Sometimes other approaches are used. They include measurements of erythrocyte antioxidant defences and of total antioxidant activity of body fluids; falls in these parameters are often taken as evidence of oxidative stress. Erythrocytes cannot synthesize proteins, however, and their antioxidant enzyme levels may drop as they ‘age' in the circulation (Denton et al., 1975).
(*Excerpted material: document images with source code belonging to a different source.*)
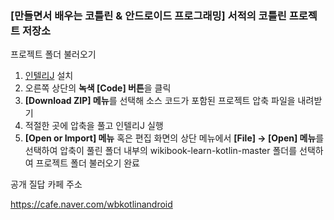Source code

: ### [만들면서 배우는 코틀린 & 안드로이드 프로그래밍] 서적의 코틀린 프로젝트 저장소



프로젝트 폴더 불러오기

1. [인텔리J](https://www.jetbrains.com/idea/download) 설치
2. 오른쪽 상단의 **녹색 [Code] 버튼**을 클릭
3. **[Download ZIP] 메뉴**를 선택해 소스 코드가 포함된 프로젝트 압축 파일을 내려받기
4. 적절한 곳에 압축을 풀고 인텔리J 실행
5. **[Open or Import] 메뉴** 혹은 편집 화면의 상단 메뉴에서 **[File] → [Open] 메뉴**를 선택하여 압축이 풀린 폴더 내부의 wikibook-learn-kotlin-master 폴더를 선택하여 프로젝트 폴더 불러오기 완료



공개 질답 카페 주소

https://cafe.naver.com/wbkotlinandroid
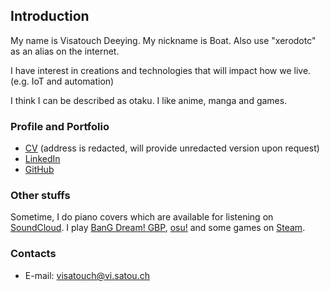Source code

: ## Introduction

My name is Visatouch Deeying. My nickname is Boat.
Also use "xerodotc" as an alias on the internet.

I have interest in creations and technologies that will impact how we live. (e.g. IoT and automation)

I think I can be described as otaku. I like anime, manga and games.

### Profile and Portfolio

- [CV](cv.pdf) (address is redacted, will provide unredacted version upon request)
- [LinkedIn](https://www.linkedin.com/in/visatouch)
- [GitHub](https://github.com/xerodotc)

### Other stuffs

Sometime, I do piano covers which are available for listening on [SoundCloud](https://soundcloud.com/xerodotc).
I play [BanG Dream! GBP](https://bandori.party/user/xerodotc/), [osu!](https://osu.ppy.sh/u/xerodotc)
and some games on [Steam](https://steamcommunity.com/id/xerodotc/).

### Contacts

- E-mail: [visatouch@vi.satou.ch](mailto:visatouch@vi.satou.ch)
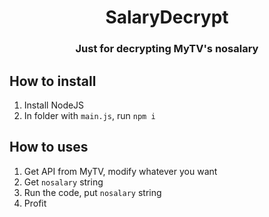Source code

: <h1 align="center">
SalaryDecrypt
</h1>

<h3 align="center">
Just for decrypting MyTV's nosalary
</h3>

## How to install
1. Install NodeJS
2. In folder with `main.js`, run `npm i`

## How to uses
1. Get API from MyTV, modify whatever you want
2. Get `nosalary` string
3. Run the code, put `nosalary` string
4. Profit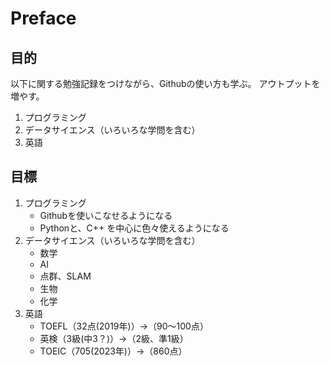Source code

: # Preface

## 目的
以下に関する勉強記録をつけながら、Githubの使い方も学ぶ。
アウトプットを増やす。
1. プログラミング
2. データサイエンス（いろいろな学問を含む）
3. 英語

## 目標
1. プログラミング
   - Githubを使いこなせるようになる
   - Pythonと、C++ を中心に色々使えるようになる
2. データサイエンス（いろいろな学問を含む）
   - 数学
   - AI
   - 点群、SLAM
   - 生物
   - 化学
3. 英語
   - TOEFL（32点(2019年)）→（90～100点）
   - 英検（3級(中3？)）→（2級、準1級）
   - TOEIC（705(2023年)）→（860点）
Thus changes in their levels are more likely to reflect changes in the rates of red blood cell turnover: if this slows down, the circulating erythrocytes will be older on average and so levels of antioxidant enzymes in them will appear to fall. Vice versa, if an intervention accelerates red cell removal or increases erythropoiesis, levels of antioxidants in red cells will seem to rise. Hence, such data should be interpreted with caution.
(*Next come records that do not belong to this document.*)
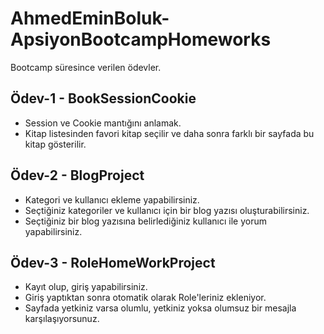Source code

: # AhmedEminBoluk-ApsiyonBootcampHomeworks
Bootcamp süresince verilen ödevler.

## Ödev-1 - BookSessionCookie
* Session ve Cookie mantığını anlamak.
* Kitap listesinden favori kitap seçilir ve daha sonra farklı bir sayfada bu kitap gösterilir.

## Ödev-2 - BlogProject
* Kategori ve kullanıcı ekleme yapabilirsiniz.
* Seçtiğiniz kategoriler ve kullanıcı için bir blog yazısı oluşturabilirsiniz.
* Seçtiğiniz bir blog yazısına belirlediğiniz kullanıcı ile yorum yapabilirsiniz.

## Ödev-3 - RoleHomeWorkProject
* Kayıt olup, giriş yapabilirsiniz.
* Giriş yaptıktan sonra otomatik olarak Role'leriniz ekleniyor.
* Sayfada yetkiniz varsa olumlu, yetkiniz yoksa olumsuz bir mesajla karşılaşıyorsunuz.

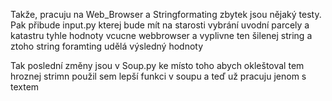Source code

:Takže, pracuju na Web_Browser a Stringformating zbytek jsou nějaký testy. 
Pak přibude input.py kterej bude mít na starosti vybrání uvodní parcely a katastru
tyhle hodnoty vcucne webbrowser a vyplivne ten šilenej string a ztoho string foramting udělá výsledný hodnoty
                                                                                                             
Tak poslední změny jsou v Soup.py ke místo toho abych okleštoval tem hroznej strimn použil sem lepší funkci v soupu a teď už pracuju jenom s textem                                                                                                             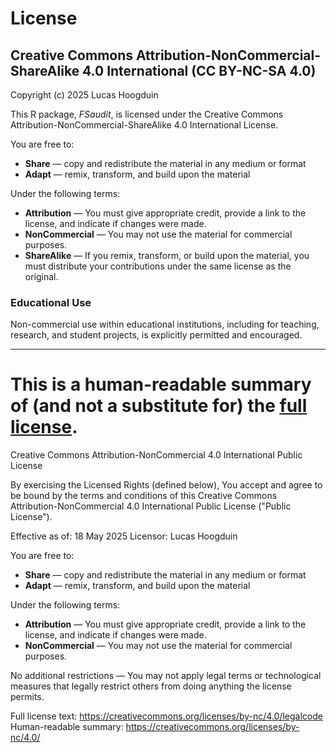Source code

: # License

## Creative Commons Attribution-NonCommercial-ShareAlike 4.0 International (CC BY-NC-SA 4.0)

Copyright (c) 2025 Lucas Hoogduin

This R package, *FSaudit*, is licensed under the Creative Commons Attribution-NonCommercial-ShareAlike 4.0 International License.

You are free to:
- **Share** — copy and redistribute the material in any medium or format
- **Adapt** — remix, transform, and build upon the material

Under the following terms:
- **Attribution** — You must give appropriate credit, provide a link to the license, and indicate if changes were made.
- **NonCommercial** — You may not use the material for commercial purposes.
- **ShareAlike** — If you remix, transform, or build upon the material, you must distribute your contributions under the same license as the original.

### Educational Use

Non-commercial use within educational institutions, including for teaching, research, and student projects, is explicitly permitted and encouraged.

---

This is a human-readable summary of (and not a substitute for) the [full license](https://creativecommons.org/licenses/by-nc-sa/4.0/legalcode).
=======
Creative Commons Attribution-NonCommercial 4.0 International Public License

By exercising the Licensed Rights (defined below), You accept and agree to be bound by the terms and conditions of this Creative Commons Attribution-NonCommercial 4.0 International Public License ("Public License").

Effective as of: 18 May 2025
Licensor: Lucas Hoogduin

You are free to:
- **Share** — copy and redistribute the material in any medium or format
- **Adapt** — remix, transform, and build upon the material

Under the following terms:
- **Attribution** — You must give appropriate credit, provide a link to the license, and indicate if changes were made.
- **NonCommercial** — You may not use the material for commercial purposes.

No additional restrictions — You may not apply legal terms or technological measures that legally restrict others from doing anything the license permits.

Full license text: https://creativecommons.org/licenses/by-nc/4.0/legalcode
Human-readable summary: https://creativecommons.org/licenses/by-nc/4.0/
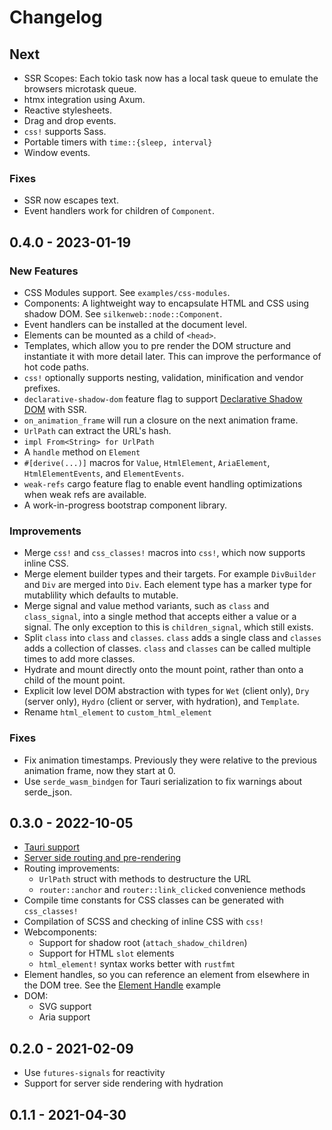 # Changelog

## Next

- SSR Scopes: Each tokio task now has a local task queue to emulate the browsers microtask queue.
- htmx integration using Axum.
- Reactive stylesheets.
- Drag and drop events.
- `css!` supports Sass.
- Portable timers with `time::{sleep, interval}`
- Window events.

### Fixes

- SSR now escapes text.
- Event handlers work for children of `Component`.

## 0.4.0 - 2023-01-19

### New Features

- CSS Modules support. See `examples/css-modules`.
- Components: A lightweight way to encapsulate HTML and CSS using shadow DOM. See `silkenweb::node::Component`.
- Event handlers can be installed at the document level.
- Elements can be mounted as a child of `<head>`.
- Templates, which allow you to pre render the DOM structure and instantiate it with more detail later. This can improve the performance of hot code paths.
- `css!` optionally supports nesting, validation, minification and vendor prefixes.
- `declarative-shadow-dom` feature flag to support [Declarative Shadow DOM](https://web.dev/declarative-shadow-dom/) with SSR.
- `on_animation_frame` will run a closure on the next animation frame.
- `UrlPath` can extract the URL's hash.
- `impl From<String> for UrlPath`
- A `handle` method on `Element`
- `#[derive(...)]` macros for `Value`, `HtmlElement`, `AriaElement`, `HtmlElementEvents`, and `ElementEvents`.
- `weak-refs` cargo feature flag to enable event handling optimizations when weak refs are available.
- A work-in-progress bootstrap component library.

### Improvements

- Merge `css!` and `css_classes!` macros into `css!`, which now supports inline CSS.
- Merge element builder types and their targets. For example `DivBuilder` and `Div` are merged into `Div`. Each element type has a marker type for mutablility which defaults to mutable.
- Merge signal and value method variants, such as `class` and `class_signal`, into a single method that accepts either a value or a signal. The only exception to this is `children_signal`, which still exists.
- Split `class` into `class` and `classes`. `class` adds a single class and `classes` adds a collection of classes. `class` and `classes` can be called multiple times to add more classes.
- Hydrate and mount directly onto the mount point, rather than onto a child of the mount point.
- Explicit low level DOM abstraction with types for `Wet` (client only), `Dry` (server only), `Hydro` (client or server, with hydration), and `Template`.
- Rename `html_element` to `custom_html_element`

### Fixes

- Fix animation timestamps. Previously they were relative to the previous animation frame, now they start at 0.
- Use `serde_wasm_bindgen` for Tauri serialization to fix warnings about serde_json.

## 0.3.0 - 2022-10-05

- [Tauri support](https://github.com/silkenweb/tauri-example)
- [Server side routing and pre-rendering](https://github.com/silkenweb/ssr-example)
- Routing improvements:
  - `UrlPath` struct with methods to destructure the URL
  - `router::anchor` and `router::link_clicked` convenience methods
- Compile time constants for CSS classes can be generated with `css_classes!`
- Compilation of SCSS and checking of inline CSS with `css!`
- Webcomponents:
  - Support for shadow root (`attach_shadow_children`)
  - Support for HTML `slot` elements
  - `html_element!` syntax works better with `rustfmt`
- Element handles, so you can reference an element from elsewhere in the DOM tree. See the [Element Handle](examples/element-handle) example
- DOM:
  - SVG support
  - Aria support

## 0.2.0 - 2021-02-09

- Use `futures-signals` for reactivity
- Support for server side rendering with hydration

## 0.1.1 - 2021-04-30
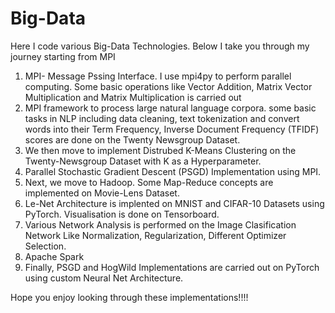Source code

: # Big-Data
Here I code various Big-Data Technologies. Below I take you through my journey starting from MPI
1) MPI- Message Pssing Interface. I use mpi4py to perform parallel computing. Some basic operations like Vector Addition, Matrix Vector Multiplication and Matrix Multiplication is carried out
2) MPI framework to process large natural language corpora. some basic tasks in NLP including data cleaning, text tokenization and convert words into their Term Frequency, Inverse Document Frequency (TFIDF) scores are done on the Twenty Newsgroup Dataset.
3) We then move to implement Distrubed K-Means Clustering on the Twenty-Newsgroup Dataset with K as a Hyperparameter.
4) Parallel Stochastic Gradient Descent (PSGD) Implementation using MPI.
5) Next, we move to Hadoop. Some Map-Reduce concepts are implemented on Movie-Lens Dataset.
6) Le-Net Architecture is implented on MNIST and CIFAR-10 Datasets using PyTorch. Visualisation is done on Tensorboard.
7) Various Network Analysis is performed on the Image Clasification Network Like Normalization, Regularization, Different Optimizer Selection.
8) Apache Spark
9) Finally, PSGD and HogWild Implementations are carried out on PyTorch using custom Neural Net Architecture.

Hope you enjoy looking through these implementations!!!!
Depending on the method that is used to measure it, the plasma or serum ‘total antioxidant capacity' (TAC) usually involves major contributions from urate, ascorbate and sometimes albumin −SH groups (Benzie & Strain, 1996; Halliwell & Gutteridge, 1999; Prior & Cao, 1999; Rice-Evans, 2000; Bartosz, 2003), although different methods measure different things (Schlesier et al., 2002; Bartosz, 2003). Thus, for example, if plasma albumin levels fall, TAC will fall. If urate levels rise, TAC will rise. The multiple changes in blood chemistry that occur in sick people mean that TAC changes should be interpreted with caution. TAC is also influenced by diet, often because consumption of certain foods may produce changes in plasma ascorbate and/or urate levels (Halliwell, 2003b).